__Work order__.
All entries are to be reproduced exactly; the pictures are to be omitted.
+-------+
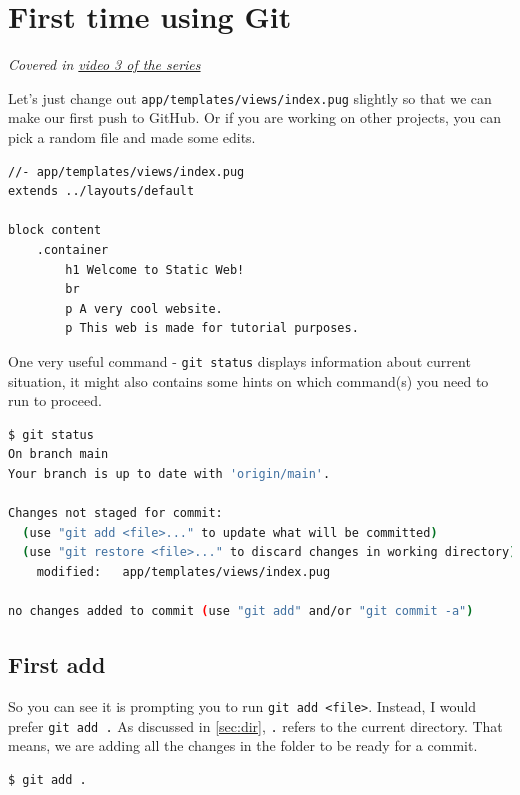 \section{First time using Git}
\label{sec:gitfirst}

\textit{Covered in \href{https://www.youtube.com/watch?v=wQmFz-Ggxuo&list=PLjGmdnqrOKuYXiu7lgG5HW71jPEUd1XCm&index=4}{video 3 of the series}}
\vspace{6mm}

Let's just change out \texttt{app/templates/views/index.pug} slightly so that we can make our first push to GitHub. Or if you are working on other projects, you can pick a random file and made some edits.

\begin{lstlisting}[language=pug]
//- app/templates/views/index.pug
extends ../layouts/default

block content
	.container
		h1 Welcome to Static Web!
		br
		p A very cool website.
		p This web is made for tutorial purposes.
\end{lstlisting}

One very useful command - \texttt{git status} displays information about current situation, it might also contains some hints on which command(s) you need to run to proceed.

\begin{lstlisting}[language=bash]
$ git status
On branch main
Your branch is up to date with 'origin/main'.

Changes not staged for commit:
  (use "git add <file>..." to update what will be committed)
  (use "git restore <file>..." to discard changes in working directory)
	modified:   app/templates/views/index.pug

no changes added to commit (use "git add" and/or "git commit -a")
\end{lstlisting}

\subsection*{First add}
So you can see it is prompting you to run \texttt{git add <file>}. Instead, I would prefer \texttt{git add .} As discussed in \cref{sec:dir}, \texttt{.} refers to the current directory. That means, we are adding all the changes in the folder to be ready for a commit.

\begin{lstlisting}[language=bash]
$ git add .
\end{lstlisting}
+-------+
__Exercise result__.
 \section{First time using Git}
\label{sec:gitfirst}

\textit{Covered in \href{https://www.youtube.com/watch?v=wQmFz-Ggxuo&list=PLjGmdnqrOKuYXiu7lgG5HW71jPEUd1XCm&index=4}{video 3 of the series}}
\vspace{6mm}

Let's just change out \texttt{app/templates/views/index.pug} slightly so that we can make our first push to GitHub. Or if you are working on other projects, you can pick a random file and made some edits.

\begin{lstlisting}[language=pug]
//- app/templates/views/index.pug
extends ../layouts/default

block content
	.container
		h1 Welcome to Static Web!
		br
		p A very cool website.
		p This web is made for tutorial purposes.
\end{lstlisting}

One very useful command - \texttt{git status} displays information about current situation, it might also contains some hints on which command(s) you need to run to proceed.

\begin{lstlisting}[language=bash]
$ git status
On branch main
Your branch is up to date with 'origin/main'.

Changes not staged for commit:
  (use "git add <file>..." to update what will be committed)
  (use "git restore <file>..." to discard changes in working directory)
	modified:   app/templates/views/index.pug

no changes added to commit (use "git add" and/or "git commit -a")
\end{lstlisting}

\subsection*{First add}
So you can see it is prompting you to run \texttt{git add <file>}. Instead, I would prefer \texttt{git add .} As discussed in \cref{sec:dir}, \texttt{.} refers to the current directory. That means, we are adding all the changes in the folder to be ready for a commit.

\begin{lstlisting}[language=bash]
$ git add .
\end{lstlisting}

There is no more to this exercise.